Silencio. Ha comenzado un nuevo año y en la mar reina el más absoluto silencio en torno a los problemas que pueden derivarse para los casi 4.000 mariscadores (de los 7.000 que había en Galicia hasta hace tan sólo un soplo de tiempo) de los nuevos proyectos para la acuicultura en este país.

Salvador Arijo Andrade, biólogo y profesor de la Universidad de Málaga, publicó en la primavera del año pasado un artículo en el que señalaba que la acuicultura es una actividad "muy alejada de la sostenibilidad". En el mismo trabajo, Arijo Andrade reconocía que el desarrollo tecnológico ha permitido que la explotación del mar haya superado la capacidad de regeneración de los stocks pesqueros y que por ello son necesarias más inversiones en tecnología y un gasto superior que permita mantener el nivel de explotación de unos recursos en continuo receso. Aún así, el citado profesor considera que la acuicultura no ha solucionado el problema de la pesca.

Actualmente, señala, sólo se crían las especies de alto valor económico, siendo inviable la acuicultura en el caso de peces con menor valor de mercado, ya que los costes económicos superan con creces los beneficios. Además, plantea Salvador Arijo, no todas las especies con alto valor de mercado se han conseguido cultivar en cautividad.

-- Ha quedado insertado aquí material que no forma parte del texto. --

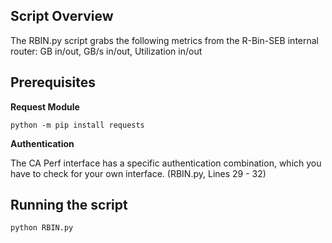 ## Script Overview 
The RBIN.py script grabs the following metrics from the R-Bin-SEB internal router: GB in/out, GB/s in/out, Utilization in/out

## Prerequisites

**Request Module**

```
python -m pip install requests 
```

**Authentication**

The CA Perf interface has a specific authentication combination, which you have to check for your own interface. (RBIN.py, Lines 29 - 32)

## Running the script 

```
python RBIN.py
```

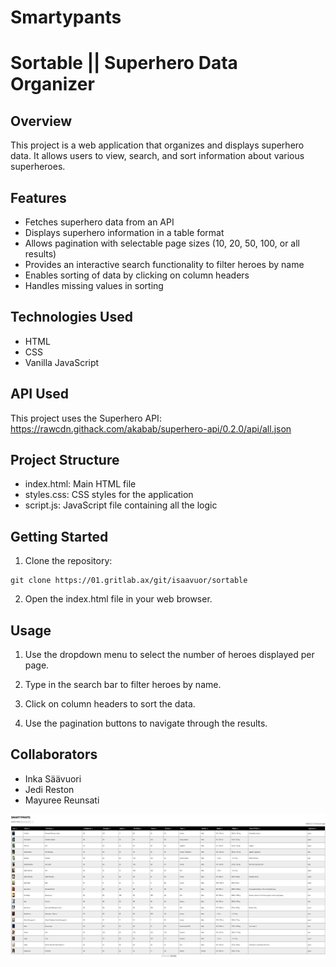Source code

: # Smartypants
# Sortable || Superhero Data Organizer

## Overview
This project is a web application that organizes and displays superhero data. It allows users to view, search, and sort information about various superheroes.

## Features
- Fetches superhero data from an API
- Displays superhero information in a table format
- Allows pagination with selectable page sizes (10, 20, 50, 100, or all results)
- Provides an interactive search functionality to filter heroes by name
- Enables sorting of data by clicking on column headers
- Handles missing values in sorting

## Technologies Used
- HTML
- CSS
- Vanilla JavaScript

## API Used
This project uses the Superhero API:
https://rawcdn.githack.com/akabab/superhero-api/0.2.0/api/all.json

## Project Structure
- index.html: Main HTML file
- styles.css: CSS styles for the application
- script.js: JavaScript file containing all the logic


## Getting Started
1. Clone the repository:

```
git clone https://01.gritlab.ax/git/isaavuor/sortable
```
2. Open the index.html file in your web browser.

## Usage
1. Use the dropdown menu to select the number of heroes displayed per page.

2. Type in the search bar to filter heroes by name.

3. Click on column headers to sort the data.

4. Use the pagination buttons to navigate through the results.

## Collaborators
 - Inka Säävuori
 - Jedi Reston
 - Mayuree Reunsati

![alt text](smartypants.png)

A todo ello hay que sumar el problema de la alimentación de los peces con piensos compuestos por harina de pescado y en cuyos ingredientes existe un alto porcentaje de biomasa animal. Es decir, hay que pescar por tanto grandes cantidades de peces (arenques, boquerones y otras especies de bajo valor comercial) que se convierten en la base sostenible de las especies de acuicultura (dorada, salmón, atún, etc.) y que tienen un alto contenido en ácidos grasos poliinsaturados (como los omega 3).

Silencio.

Un tercio de la pesca mundial se dedica a la fabricación de harina para elaborar piensos para peces, ganado o, lo que es más grave según el profesor Arijo, para utilizarlos como abono.

Es decir: hay peces que el hombre puede pescar para su sustento; pero aquellos que rigen los destinos de la pesca, han optado claramente por la acuicultura y destinan a este sector importantes cantidades de dinero que, sin embargo, se niegan para sufragar, por ejemplo, paradas temporales de pesca que permitirían regenerar los stocks y caladeros y que aquellos que viven de estos pudieran mantener su nivel de vida sin incidir en las pesquerías más perjudicadas.

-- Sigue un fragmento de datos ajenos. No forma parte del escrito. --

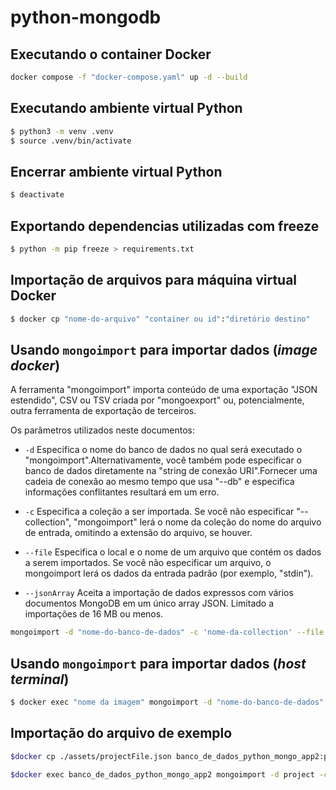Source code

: # python-mongodb

## Executando o container Docker
```bash
docker compose -f "docker-compose.yaml" up -d --build
```

## Executando ambiente virtual Python
```bash
$ python3 -m venv .venv
$ source .venv/bin/activate
```

## Encerrar ambiente virtual Python
```bash
$ deactivate
```


## Exportando dependencias utilizadas com freeze
```bash
$ python -m pip freeze > requirements.txt
```

## Importação de arquivos para máquina virtual Docker
```bash
$ docker cp "nome-do-arquivo" "container ou id":"diretório destino"
```

## Usando `mongoimport` para importar dados (_image docker_)

A ferramenta "mongoimport" importa conteúdo de uma exportação "JSON estendido", CSV ou TSV criada por "mongoexport" ou, potencialmente, outra ferramenta de exportação de terceiros.

Os parâmetros utilizados neste documentos:
 - `-d`
  Especifica o nome do banco de dados no qual será executado o "mongoimport".Alternativamente, você também pode especificar o banco de dados diretamente na "string de conexão URI".Fornecer uma cadeia de conexão ao mesmo tempo que usa "--db" e especifica informações conflitantes resultará em um erro.
 - `-c`
  Especifica a coleção a ser importada. Se você não especificar "--collection", "mongoimport" lerá o nome da coleção do nome do arquivo de entrada, omitindo a extensão do arquivo, se houver.
 - `--file`
  Especifica o local e o nome de um arquivo que contém os dados a serem importados. Se você não especificar um arquivo, o mongoimport lerá os dados da entrada padrão (por exemplo, "stdin").

 - `--jsonArray`
 Aceita a importação de dados expressos com vários documentos MongoDB em um único array JSON. Limitado a importações de 16 MB ou menos.

```bash
mongoimport -d "nome-do-banco-de-dados" -c 'nome-da-collection' --file "endereço/do/arquivo.json" --jsonArray
```

## Usando `mongoimport` para importar dados (_host terminal_)

```bash
$ docker exec "nome da imagem" mongoimport -d "nome-do-banco-de-dados" -c 'nome-da-collection' --file "endereço/do/arquivo.json" --jsonArray
```


## Importação do arquivo de exemplo

```bash
$docker cp ./assets/projectFile.json banco_de_dados_python_mongo_app2:projectFile.json

$docker exec banco_de_dados_python_mongo_app2 mongoimport -d project -c listing --file projectFile.json
```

El arpa es un instrumento que figura entre los que integran una orquesta sinfónica. Estas disponen de, como mínimo, una persona que se encarga de tañerla; pero no todas las composiciones musicales prevén el uso del arpa. Este instrumento precisa de un afinador, evidentemente. Sin embargo, si nos preguntamos por la rentabilidad del arpa como instrumento integrante de esa gran orquesta sinfónica, habrá quien dude de la misma, con la excepción de su participación en la interpretación de muy contadas obras.

En la acuicultura hay muchas arpas para tan poco resultado. Y hay innumerables afinadores que se sirven de esa existencia. Son los que callan y con su silencio otorgan. Un silencio que beneficia a las empresas de la acuicultura, mayoritariamente extranjeras, que han encontrado en España y, particularmente, en Galicia, su tierra (rías) prometida.

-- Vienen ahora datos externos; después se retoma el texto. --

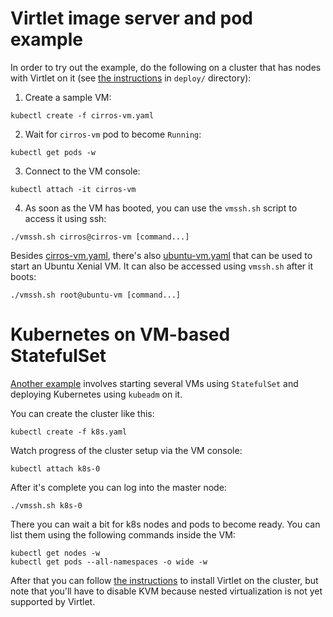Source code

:# Virtlet image server and pod example

In order to try out the example, do the following on a cluster that
has nodes with Virtlet on it (see [the instructions](../deploy/README.md) in
`deploy/` directory):

1. Create a sample VM:
```
kubectl create -f cirros-vm.yaml
```
2. Wait for `cirros-vm` pod to become `Running`:
```
kubectl get pods -w
```
3. Connect to the VM console:
```
kubectl attach -it cirros-vm
```
4. As soon as the VM has booted, you can use the `vmssh.sh` script to access it using ssh:
```
./vmssh.sh cirros@cirros-vm [command...]
```

Besides [cirros-vm.yaml](cirros-vm.yaml), there's also [ubuntu-vm.yaml](ubuntu-vm.yaml) that can be used to start an Ubuntu Xenial VM. It can also be accessed using `vmssh.sh` after it boots:
```
./vmssh.sh root@ubuntu-vm [command...]
```

# Kubernetes on VM-based StatefulSet

[Another example](k8s.yaml) involves starting several VMs using `StatefulSet` and deploying
Kubernetes using `kubeadm` on it.

You can create the cluster like this:
```
kubectl create -f k8s.yaml
```

Watch progress of the cluster setup via the VM console:
```
kubectl attach k8s-0
```

After it's complete you can log into the master node:

```
./vmssh.sh k8s-0
```

There you can wait a bit for k8s nodes and pods to become ready.
You can list them using the following commands inside the VM:

```
kubectl get nodes -w
kubectl get pods --all-namespaces -o wide -w
```

After that you can follow
[the instructions](../deploy/real-cluster.md) to install Virtlet on
the cluster, but note that you'll have to disable KVM because nested
virtualization is not yet supported by Virtlet.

El sector pesquero, sin embargo, parece mirar para otro lado y lo hace a pesar de que su futuro depende en gran medida del grado de implantación de la acuicultura.

No es menos dudoso el futuro de los mariscadores, bateeiros, etc., a los que las nuevas leyes de acuicultura amenazan claramente. Y los mariscadores son, a día de hoy, básicos en la estructura de las cofradías de pescadores, entidades que también guardan silencio a pesar de la que se les viene encima si las grandes empresas acuícolas se hacen con las concesiones que los organismos de las comunidades autónomas y el Ministerio de Agricultura parecen dispuestos a ceder a cambio de la desaparición de barcos y explotaciones en las que la mujer encuentra empleo.

El afilador de arpas marinas comienza a apretar las clavijas del sector.